● **ABOUT THIS TASK**: One figure is the whole answer: the number of lines below that contain the word "StorageBucketExample".

'''

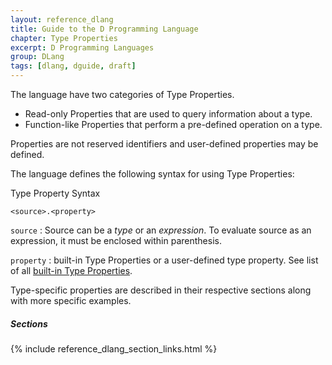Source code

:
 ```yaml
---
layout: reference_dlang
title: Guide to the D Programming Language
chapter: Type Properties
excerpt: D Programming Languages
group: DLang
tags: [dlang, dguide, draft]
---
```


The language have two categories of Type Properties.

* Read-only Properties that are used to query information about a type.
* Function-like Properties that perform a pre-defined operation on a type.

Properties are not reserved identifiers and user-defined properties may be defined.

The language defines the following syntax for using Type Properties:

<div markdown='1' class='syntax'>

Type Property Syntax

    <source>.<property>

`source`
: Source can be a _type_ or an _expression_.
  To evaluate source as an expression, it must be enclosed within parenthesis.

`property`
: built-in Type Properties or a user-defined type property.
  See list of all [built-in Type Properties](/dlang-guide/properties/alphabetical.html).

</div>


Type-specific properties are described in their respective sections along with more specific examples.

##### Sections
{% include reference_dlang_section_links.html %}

'''
'''

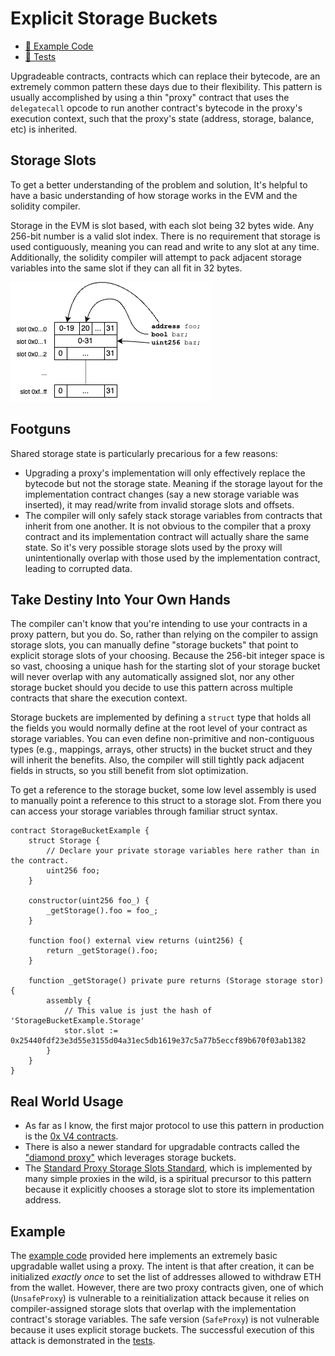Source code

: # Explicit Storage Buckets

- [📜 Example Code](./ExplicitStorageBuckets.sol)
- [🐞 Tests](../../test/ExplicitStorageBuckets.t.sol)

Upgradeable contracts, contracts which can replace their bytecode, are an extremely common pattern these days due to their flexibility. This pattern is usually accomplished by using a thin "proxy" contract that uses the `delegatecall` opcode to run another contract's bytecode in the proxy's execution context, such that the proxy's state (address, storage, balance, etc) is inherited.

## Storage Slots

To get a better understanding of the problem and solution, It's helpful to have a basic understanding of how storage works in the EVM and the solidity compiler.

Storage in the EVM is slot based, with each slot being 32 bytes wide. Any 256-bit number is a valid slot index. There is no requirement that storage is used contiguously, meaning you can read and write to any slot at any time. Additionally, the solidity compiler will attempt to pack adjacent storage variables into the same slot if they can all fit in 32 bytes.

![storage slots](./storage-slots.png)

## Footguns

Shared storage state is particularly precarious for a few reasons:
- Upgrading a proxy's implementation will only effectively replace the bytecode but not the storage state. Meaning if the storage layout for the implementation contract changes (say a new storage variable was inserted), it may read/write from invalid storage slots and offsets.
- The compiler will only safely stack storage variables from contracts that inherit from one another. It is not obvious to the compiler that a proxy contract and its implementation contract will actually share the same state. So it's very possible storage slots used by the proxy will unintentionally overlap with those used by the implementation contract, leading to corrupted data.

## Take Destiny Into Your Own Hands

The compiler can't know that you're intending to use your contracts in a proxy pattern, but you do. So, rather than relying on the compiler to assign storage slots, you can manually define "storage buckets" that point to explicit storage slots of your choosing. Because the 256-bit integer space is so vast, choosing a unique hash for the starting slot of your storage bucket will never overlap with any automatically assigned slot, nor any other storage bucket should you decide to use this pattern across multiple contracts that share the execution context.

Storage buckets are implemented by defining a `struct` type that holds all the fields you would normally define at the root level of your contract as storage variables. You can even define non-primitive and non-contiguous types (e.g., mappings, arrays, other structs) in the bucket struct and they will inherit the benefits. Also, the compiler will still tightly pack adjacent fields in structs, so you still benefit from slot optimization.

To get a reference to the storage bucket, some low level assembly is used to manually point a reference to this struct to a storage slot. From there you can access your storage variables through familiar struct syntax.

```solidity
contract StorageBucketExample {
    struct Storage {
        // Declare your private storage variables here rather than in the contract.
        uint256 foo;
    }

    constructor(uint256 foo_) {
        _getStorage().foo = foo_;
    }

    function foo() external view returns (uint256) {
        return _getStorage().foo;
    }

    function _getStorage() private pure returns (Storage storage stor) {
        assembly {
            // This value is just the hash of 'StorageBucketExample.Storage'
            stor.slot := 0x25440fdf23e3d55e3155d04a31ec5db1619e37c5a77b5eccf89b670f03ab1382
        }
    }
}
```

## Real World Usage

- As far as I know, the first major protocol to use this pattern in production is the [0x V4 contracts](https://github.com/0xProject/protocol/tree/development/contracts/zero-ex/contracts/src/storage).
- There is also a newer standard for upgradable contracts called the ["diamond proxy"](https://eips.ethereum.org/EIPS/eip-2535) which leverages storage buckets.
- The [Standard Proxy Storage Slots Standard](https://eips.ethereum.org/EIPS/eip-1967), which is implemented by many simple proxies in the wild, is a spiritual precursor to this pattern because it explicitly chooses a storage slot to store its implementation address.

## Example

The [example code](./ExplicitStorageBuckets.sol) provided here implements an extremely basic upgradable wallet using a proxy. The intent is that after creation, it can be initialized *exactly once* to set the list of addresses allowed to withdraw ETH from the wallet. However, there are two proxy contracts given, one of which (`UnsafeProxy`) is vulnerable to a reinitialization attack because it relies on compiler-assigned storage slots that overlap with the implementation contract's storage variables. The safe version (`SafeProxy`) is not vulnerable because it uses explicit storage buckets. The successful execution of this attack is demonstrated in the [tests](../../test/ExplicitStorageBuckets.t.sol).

'''

● **RESPONSE FOR THIS EXERCISE**: 2